Il centrocampista rossazzurro, Francesco Lodi: 'Oggi ho vissuto una domenica da sogno. Esordire nello stadio casalingo del Catania con un pubblico come quello del Massimino, partendo dalla panchina e segnando una doppietta decisiva, credo sia il massimo per un giocatore. E' la prima volta che segno due goal su punizione in una sola partita, non mi era mai capitato e mi fa piacere che sia accaduto qui. Oggi il mister ha preferito farmi iniziare dalla panchina, ma io accetto serenamente la sua scelta, siamo tanti ed ognuno di noi deve dare il proprio contributo. L'importante è farsi trovare sempre pronti e io oggi credo di aver risposto come dovevo. Il Catania è una grande squadra e non merita questa classifica, è un gruppo straordinario e mi ha accolto benissimo. Sono davvero felice di aver sentito acclamare il mio nome a fine partita, dai tifosi presenti sugli spalti.

LECCE

L'attaccante giallorosso, Capucho Jeda: 'Sono davvero dispiaciuto per questa sconfitta. Qui potevamo anche perdere, ma credo che oggi avremmo meritato qualcosa di più. Purtroppo sul 2-1 per noi abbiamo concesso qualcosa di troppo al Catania e non siamo riusciti a tenere il vantaggio, ecco perchè torniamo a casa con l'amaro in bocca.

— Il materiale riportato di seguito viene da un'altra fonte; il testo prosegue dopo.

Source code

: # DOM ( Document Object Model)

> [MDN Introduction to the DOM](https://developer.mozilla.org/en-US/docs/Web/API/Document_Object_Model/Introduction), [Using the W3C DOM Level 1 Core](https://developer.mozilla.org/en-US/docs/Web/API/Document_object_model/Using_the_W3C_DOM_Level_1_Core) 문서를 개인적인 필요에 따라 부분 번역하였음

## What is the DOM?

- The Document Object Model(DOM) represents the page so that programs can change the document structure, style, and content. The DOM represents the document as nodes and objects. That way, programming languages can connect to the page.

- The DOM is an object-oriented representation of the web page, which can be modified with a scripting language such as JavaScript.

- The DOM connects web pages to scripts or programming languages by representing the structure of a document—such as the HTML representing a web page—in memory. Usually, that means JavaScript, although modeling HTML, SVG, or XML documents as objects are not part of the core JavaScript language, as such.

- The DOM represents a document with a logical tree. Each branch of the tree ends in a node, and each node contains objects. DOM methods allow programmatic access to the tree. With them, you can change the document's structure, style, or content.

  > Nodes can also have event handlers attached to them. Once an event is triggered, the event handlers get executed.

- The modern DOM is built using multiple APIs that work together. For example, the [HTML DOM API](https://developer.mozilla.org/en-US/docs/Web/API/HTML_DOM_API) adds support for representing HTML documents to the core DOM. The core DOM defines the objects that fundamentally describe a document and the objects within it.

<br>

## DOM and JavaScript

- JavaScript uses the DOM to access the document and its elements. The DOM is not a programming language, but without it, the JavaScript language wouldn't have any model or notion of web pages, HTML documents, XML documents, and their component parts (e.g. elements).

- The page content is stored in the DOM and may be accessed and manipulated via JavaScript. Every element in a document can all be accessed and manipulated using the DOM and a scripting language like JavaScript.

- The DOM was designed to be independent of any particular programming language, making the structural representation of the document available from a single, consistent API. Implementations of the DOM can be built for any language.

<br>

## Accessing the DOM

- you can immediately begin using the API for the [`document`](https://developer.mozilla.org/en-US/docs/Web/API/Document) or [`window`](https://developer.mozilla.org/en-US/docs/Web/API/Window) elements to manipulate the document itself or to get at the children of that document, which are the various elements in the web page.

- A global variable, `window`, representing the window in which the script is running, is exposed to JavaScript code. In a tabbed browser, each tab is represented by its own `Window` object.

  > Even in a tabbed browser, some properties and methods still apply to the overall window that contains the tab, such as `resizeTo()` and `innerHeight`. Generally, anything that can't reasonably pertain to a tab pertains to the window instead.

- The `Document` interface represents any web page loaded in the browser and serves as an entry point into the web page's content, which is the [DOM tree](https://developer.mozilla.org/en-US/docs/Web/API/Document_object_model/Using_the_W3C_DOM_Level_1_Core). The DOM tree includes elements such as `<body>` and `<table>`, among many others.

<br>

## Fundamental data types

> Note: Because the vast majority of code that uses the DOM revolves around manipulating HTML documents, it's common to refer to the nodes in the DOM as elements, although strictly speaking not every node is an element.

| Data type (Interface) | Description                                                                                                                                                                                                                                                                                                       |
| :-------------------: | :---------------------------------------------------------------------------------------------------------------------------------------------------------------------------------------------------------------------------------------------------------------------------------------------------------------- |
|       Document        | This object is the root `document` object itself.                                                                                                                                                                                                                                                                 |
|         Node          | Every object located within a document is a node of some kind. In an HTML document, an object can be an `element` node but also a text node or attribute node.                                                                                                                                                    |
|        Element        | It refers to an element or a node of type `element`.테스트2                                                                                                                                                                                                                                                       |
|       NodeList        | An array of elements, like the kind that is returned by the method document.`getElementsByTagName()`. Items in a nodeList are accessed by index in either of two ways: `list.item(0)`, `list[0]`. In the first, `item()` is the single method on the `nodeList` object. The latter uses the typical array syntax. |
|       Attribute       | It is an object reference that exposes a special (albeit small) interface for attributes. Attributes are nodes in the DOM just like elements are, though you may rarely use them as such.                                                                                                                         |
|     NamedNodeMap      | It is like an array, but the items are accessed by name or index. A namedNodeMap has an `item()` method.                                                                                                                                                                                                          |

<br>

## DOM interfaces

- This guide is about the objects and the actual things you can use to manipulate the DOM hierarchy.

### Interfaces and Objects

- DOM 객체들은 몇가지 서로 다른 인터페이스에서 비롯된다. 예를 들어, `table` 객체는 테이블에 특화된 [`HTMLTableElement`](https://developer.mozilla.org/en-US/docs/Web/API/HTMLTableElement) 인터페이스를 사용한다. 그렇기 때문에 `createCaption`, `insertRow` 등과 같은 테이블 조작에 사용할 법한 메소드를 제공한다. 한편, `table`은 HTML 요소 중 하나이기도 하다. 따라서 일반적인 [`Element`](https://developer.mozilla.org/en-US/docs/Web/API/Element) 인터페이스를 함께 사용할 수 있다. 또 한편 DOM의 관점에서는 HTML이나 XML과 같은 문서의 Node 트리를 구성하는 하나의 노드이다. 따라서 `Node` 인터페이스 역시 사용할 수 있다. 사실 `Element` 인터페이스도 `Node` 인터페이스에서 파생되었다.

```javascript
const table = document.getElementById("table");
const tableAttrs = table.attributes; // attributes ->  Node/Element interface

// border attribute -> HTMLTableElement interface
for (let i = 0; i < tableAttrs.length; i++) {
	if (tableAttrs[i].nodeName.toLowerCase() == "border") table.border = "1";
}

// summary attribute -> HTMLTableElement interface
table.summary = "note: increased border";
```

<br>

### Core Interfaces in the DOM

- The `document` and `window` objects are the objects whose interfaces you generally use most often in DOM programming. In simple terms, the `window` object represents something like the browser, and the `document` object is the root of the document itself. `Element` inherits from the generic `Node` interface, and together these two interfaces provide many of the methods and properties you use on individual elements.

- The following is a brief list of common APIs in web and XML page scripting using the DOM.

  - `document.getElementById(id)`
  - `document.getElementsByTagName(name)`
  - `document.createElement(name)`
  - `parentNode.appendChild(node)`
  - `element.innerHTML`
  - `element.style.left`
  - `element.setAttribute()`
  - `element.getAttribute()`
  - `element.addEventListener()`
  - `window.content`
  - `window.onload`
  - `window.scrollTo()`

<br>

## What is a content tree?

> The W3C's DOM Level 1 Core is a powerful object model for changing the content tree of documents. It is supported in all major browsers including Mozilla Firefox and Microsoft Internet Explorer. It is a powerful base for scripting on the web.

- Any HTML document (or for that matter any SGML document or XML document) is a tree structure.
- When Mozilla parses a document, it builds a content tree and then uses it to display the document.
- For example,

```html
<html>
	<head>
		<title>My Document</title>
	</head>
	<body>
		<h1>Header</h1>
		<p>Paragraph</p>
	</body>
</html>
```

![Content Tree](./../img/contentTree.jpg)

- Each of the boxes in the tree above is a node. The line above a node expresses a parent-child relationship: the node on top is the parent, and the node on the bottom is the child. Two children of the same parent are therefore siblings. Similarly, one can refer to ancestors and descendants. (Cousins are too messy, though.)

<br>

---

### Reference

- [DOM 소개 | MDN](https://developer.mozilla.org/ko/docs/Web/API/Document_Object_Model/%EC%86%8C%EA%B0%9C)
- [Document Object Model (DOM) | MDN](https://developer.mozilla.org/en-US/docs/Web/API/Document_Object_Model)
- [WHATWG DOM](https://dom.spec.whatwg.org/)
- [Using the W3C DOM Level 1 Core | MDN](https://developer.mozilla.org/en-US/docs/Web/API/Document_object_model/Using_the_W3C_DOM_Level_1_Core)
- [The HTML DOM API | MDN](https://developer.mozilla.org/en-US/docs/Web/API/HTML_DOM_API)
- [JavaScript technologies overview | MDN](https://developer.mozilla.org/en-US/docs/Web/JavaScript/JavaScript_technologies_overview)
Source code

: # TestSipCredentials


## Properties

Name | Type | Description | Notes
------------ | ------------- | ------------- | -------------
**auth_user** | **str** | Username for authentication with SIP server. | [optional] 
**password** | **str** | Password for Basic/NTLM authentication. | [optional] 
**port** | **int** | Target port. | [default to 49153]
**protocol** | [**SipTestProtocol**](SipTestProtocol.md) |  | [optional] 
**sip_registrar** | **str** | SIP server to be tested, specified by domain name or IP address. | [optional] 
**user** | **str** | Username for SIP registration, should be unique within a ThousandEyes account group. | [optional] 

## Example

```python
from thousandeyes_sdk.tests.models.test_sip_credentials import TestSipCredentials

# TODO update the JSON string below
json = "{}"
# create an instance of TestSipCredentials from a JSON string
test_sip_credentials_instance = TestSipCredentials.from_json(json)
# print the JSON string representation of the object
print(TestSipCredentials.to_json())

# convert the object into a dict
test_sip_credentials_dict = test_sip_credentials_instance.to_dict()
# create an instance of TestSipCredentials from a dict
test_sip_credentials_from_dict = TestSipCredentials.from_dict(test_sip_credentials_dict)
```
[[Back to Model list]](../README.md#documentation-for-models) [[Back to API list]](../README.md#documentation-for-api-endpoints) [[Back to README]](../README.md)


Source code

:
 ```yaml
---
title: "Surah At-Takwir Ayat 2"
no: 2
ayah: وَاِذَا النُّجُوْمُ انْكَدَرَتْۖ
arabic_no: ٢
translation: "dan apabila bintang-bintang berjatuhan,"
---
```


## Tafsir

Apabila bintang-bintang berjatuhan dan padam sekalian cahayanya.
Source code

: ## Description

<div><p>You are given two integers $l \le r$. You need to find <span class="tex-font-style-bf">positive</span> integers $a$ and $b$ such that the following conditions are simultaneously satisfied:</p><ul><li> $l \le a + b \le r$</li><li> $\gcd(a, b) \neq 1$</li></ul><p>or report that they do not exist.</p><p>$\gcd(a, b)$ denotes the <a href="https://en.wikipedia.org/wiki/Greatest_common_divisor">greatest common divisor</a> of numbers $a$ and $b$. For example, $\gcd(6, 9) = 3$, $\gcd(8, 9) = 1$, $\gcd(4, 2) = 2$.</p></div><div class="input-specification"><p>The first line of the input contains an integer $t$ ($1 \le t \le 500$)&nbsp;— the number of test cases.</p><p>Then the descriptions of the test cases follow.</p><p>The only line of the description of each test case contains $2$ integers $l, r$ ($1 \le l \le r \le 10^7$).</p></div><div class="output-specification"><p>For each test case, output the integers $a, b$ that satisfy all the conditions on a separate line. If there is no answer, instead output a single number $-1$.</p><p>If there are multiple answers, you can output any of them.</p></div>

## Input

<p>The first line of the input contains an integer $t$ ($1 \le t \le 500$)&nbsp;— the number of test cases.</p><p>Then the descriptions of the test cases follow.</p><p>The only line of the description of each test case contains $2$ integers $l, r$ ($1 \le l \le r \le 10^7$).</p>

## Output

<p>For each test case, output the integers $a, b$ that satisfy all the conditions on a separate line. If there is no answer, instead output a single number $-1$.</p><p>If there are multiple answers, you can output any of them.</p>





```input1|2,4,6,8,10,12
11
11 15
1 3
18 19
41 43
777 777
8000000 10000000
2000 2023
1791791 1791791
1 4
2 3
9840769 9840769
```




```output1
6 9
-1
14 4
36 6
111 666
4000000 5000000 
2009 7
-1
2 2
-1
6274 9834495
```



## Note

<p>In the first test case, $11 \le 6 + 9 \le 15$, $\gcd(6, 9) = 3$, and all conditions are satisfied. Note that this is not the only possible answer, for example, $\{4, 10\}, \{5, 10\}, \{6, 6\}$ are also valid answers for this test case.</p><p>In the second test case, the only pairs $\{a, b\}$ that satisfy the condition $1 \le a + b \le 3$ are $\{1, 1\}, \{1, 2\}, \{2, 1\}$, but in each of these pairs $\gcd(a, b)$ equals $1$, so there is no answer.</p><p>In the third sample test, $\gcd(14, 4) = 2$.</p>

Spero che il risultato di oggi ci serva da lezione, perchè dobbiamo imparare ad essere più concreti ed avere maggiore personalità soprattutto nei momenti decisivi della partita. Comunque non credo che la sconfitta di oggi cambi più di tanto il nostro obiettivo finale. Certamente una vittoria ci avrebbe dato un pò di ossigeno, allontanandoci dalla zona retrocessione, ma sono convinto ugualmente che lotteremo fino alla fine per la salvezza, perchè il campionato non finisce oggi ma tra tre mesi'.